Data records:
=== Section Start ===
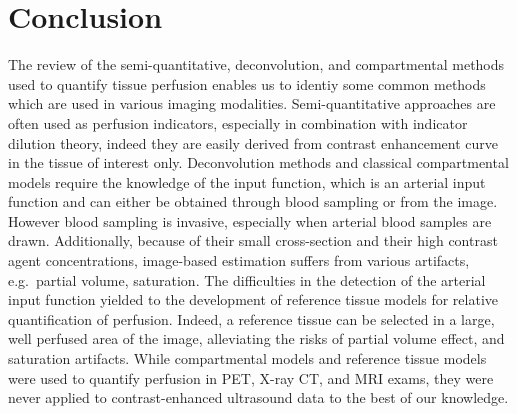 \chapter{Conclusion}\label{chapter:conclusion}
The review of the semi-quantitative, deconvolution, and compartmental methods used to quantify tissue perfusion enables us to identiy some common methods which are used in various imaging modalities.
Semi-quantitative approaches are often used as perfusion indicators, especially in combination with indicator dilution theory, indeed they are easily derived from contrast enhancement curve in the tissue of interest only.
Deconvolution methods and classical compartmental models require the knowledge of the input function, which is an arterial input function and can either be obtained through blood sampling or from the image.
However blood sampling is invasive, especially when arterial blood samples are drawn. 
Additionally, because of their small cross-section and their high contrast agent concentrations, image-based estimation suffers from various artifacts, e.g.~partial volume, saturation.
The difficulties in the detection of the arterial input function yielded to the development of reference tissue models for relative quantification of perfusion.
Indeed, a reference tissue can be selected in a large, well perfused area of the image, alleviating the risks of partial volume effect, and saturation artifacts.
While compartmental models and reference tissue models were used to quantify perfusion in PET, X-ray CT, and MRI exams, they were never applied to contrast-enhanced ultrasound data to the best of our knowledge.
=== Section End ===
**WORK TO BE COMPLETED:** Each entry above should be printed again word for word, with any picture dropped.

**WRITTEN REPLY:**
 \chapter{Conclusion}\label{chapter:conclusion}
The review of the semi-quantitative, deconvolution, and compartmental methods used to quantify tissue perfusion enables us to identiy some common methods which are used in various imaging modalities.
Semi-quantitative approaches are often used as perfusion indicators, especially in combination with indicator dilution theory, indeed they are easily derived from contrast enhancement curve in the tissue of interest only.
Deconvolution methods and classical compartmental models require the knowledge of the input function, which is an arterial input function and can either be obtained through blood sampling or from the image.
However blood sampling is invasive, especially when arterial blood samples are drawn. 
Additionally, because of their small cross-section and their high contrast agent concentrations, image-based estimation suffers from various artifacts, e.g.~partial volume, saturation.
The difficulties in the detection of the arterial input function yielded to the development of reference tissue models for relative quantification of perfusion.
Indeed, a reference tissue can be selected in a large, well perfused area of the image, alleviating the risks of partial volume effect, and saturation artifacts.
While compartmental models and reference tissue models were used to quantify perfusion in PET, X-ray CT, and MRI exams, they were never applied to contrast-enhanced ultrasound data to the best of our knowledge.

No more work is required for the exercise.